### REQUIREMENT
Repeat every entry below exactly.

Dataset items
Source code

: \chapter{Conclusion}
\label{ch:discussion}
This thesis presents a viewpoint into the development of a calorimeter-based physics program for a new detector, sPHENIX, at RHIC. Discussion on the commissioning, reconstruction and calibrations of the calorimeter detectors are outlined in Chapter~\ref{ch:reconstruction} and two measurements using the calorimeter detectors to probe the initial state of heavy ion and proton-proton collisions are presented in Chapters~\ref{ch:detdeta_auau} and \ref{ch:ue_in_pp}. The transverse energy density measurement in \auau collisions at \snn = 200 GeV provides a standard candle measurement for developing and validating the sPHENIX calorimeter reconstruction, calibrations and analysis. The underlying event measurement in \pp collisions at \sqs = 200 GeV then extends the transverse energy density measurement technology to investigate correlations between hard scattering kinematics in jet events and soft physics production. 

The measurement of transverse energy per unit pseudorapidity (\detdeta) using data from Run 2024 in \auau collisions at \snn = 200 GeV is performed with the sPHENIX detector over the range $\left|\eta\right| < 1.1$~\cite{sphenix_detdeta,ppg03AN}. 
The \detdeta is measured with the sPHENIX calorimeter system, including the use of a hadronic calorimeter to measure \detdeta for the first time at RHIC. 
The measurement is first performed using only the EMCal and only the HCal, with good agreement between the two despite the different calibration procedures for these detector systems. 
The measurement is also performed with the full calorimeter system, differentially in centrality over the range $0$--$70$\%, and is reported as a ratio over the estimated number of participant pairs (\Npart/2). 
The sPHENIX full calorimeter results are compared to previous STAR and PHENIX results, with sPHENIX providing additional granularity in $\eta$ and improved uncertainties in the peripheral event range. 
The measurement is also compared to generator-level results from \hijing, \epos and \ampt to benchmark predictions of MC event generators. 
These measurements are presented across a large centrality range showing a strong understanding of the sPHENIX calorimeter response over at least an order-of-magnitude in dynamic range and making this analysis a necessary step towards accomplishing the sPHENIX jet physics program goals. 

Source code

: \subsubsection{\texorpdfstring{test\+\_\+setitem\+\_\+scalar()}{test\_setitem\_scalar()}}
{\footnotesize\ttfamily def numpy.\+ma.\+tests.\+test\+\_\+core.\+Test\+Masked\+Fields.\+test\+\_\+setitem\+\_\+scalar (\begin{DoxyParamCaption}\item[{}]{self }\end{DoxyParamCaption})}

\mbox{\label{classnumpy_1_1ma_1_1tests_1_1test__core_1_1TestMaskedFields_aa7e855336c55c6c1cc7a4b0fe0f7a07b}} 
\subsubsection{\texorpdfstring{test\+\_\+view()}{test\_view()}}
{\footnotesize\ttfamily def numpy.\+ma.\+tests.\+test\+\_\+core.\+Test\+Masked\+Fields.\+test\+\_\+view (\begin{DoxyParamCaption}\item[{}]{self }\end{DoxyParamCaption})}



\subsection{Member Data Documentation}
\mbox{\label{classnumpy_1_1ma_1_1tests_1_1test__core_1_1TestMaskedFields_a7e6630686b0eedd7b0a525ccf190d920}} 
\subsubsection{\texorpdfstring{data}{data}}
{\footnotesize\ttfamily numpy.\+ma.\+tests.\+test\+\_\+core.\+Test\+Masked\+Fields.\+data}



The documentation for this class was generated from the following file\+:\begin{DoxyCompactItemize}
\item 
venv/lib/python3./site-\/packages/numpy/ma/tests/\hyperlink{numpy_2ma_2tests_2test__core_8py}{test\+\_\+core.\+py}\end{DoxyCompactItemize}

### RESPONSE TO THIS TASK
Source code

: \chapter{Conclusion}
\label{ch:discussion}
This thesis presents a viewpoint into the development of a calorimeter-based physics program for a new detector, sPHENIX, at RHIC. Discussion on the commissioning, reconstruction and calibrations of the calorimeter detectors are outlined in Chapter~\ref{ch:reconstruction} and two measurements using the calorimeter detectors to probe the initial state of heavy ion and proton-proton collisions are presented in Chapters~\ref{ch:detdeta_auau} and \ref{ch:ue_in_pp}. The transverse energy density measurement in \auau collisions at \snn = 200 GeV provides a standard candle measurement for developing and validating the sPHENIX calorimeter reconstruction, calibrations and analysis. The underlying event measurement in \pp collisions at \sqs = 200 GeV then extends the transverse energy density measurement technology to investigate correlations between hard scattering kinematics in jet events and soft physics production. 

The measurement of transverse energy per unit pseudorapidity (\detdeta) using data from Run 2024 in \auau collisions at \snn = 200 GeV is performed with the sPHENIX detector over the range $\left|\eta\right| < 1.1$~\cite{sphenix_detdeta,ppg03AN}. 
The \detdeta is measured with the sPHENIX calorimeter system, including the use of a hadronic calorimeter to measure \detdeta for the first time at RHIC. 
The measurement is first performed using only the EMCal and only the HCal, with good agreement between the two despite the different calibration procedures for these detector systems. 
The measurement is also performed with the full calorimeter system, differentially in centrality over the range $0$--$70$\%, and is reported as a ratio over the estimated number of participant pairs (\Npart/2). 
The sPHENIX full calorimeter results are compared to previous STAR and PHENIX results, with sPHENIX providing additional granularity in $\eta$ and improved uncertainties in the peripheral event range. 
The measurement is also compared to generator-level results from \hijing, \epos and \ampt to benchmark predictions of MC event generators. 
These measurements are presented across a large centrality range showing a strong understanding of the sPHENIX calorimeter response over at least an order-of-magnitude in dynamic range and making this analysis a necessary step towards accomplishing the sPHENIX jet physics program goals. 

Source code

: \subsubsection{\texorpdfstring{test\+\_\+setitem\+\_\+scalar()}{test\_setitem\_scalar()}}
{\footnotesize\ttfamily def numpy.\+ma.\+tests.\+test\+\_\+core.\+Test\+Masked\+Fields.\+test\+\_\+setitem\+\_\+scalar (\begin{DoxyParamCaption}\item[{}]{self }\end{DoxyParamCaption})}

\mbox{\label{classnumpy_1_1ma_1_1tests_1_1test__core_1_1TestMaskedFields_aa7e855336c55c6c1cc7a4b0fe0f7a07b}} 
\subsubsection{\texorpdfstring{test\+\_\+view()}{test\_view()}}
{\footnotesize\ttfamily def numpy.\+ma.\+tests.\+test\+\_\+core.\+Test\+Masked\+Fields.\+test\+\_\+view (\begin{DoxyParamCaption}\item[{}]{self }\end{DoxyParamCaption})}



\subsection{Member Data Documentation}
\mbox{\label{classnumpy_1_1ma_1_1tests_1_1test__core_1_1TestMaskedFields_a7e6630686b0eedd7b0a525ccf190d920}} 
\subsubsection{\texorpdfstring{data}{data}}
{\footnotesize\ttfamily numpy.\+ma.\+tests.\+test\+\_\+core.\+Test\+Masked\+Fields.\+data}



The documentation for this class was generated from the following file\+:\begin{DoxyCompactItemize}
\item 
venv/lib/python3./site-\/packages/numpy/ma/tests/\hyperlink{numpy_2ma_2tests_2test__core_8py}{test\+\_\+core.\+py}\end{DoxyCompactItemize}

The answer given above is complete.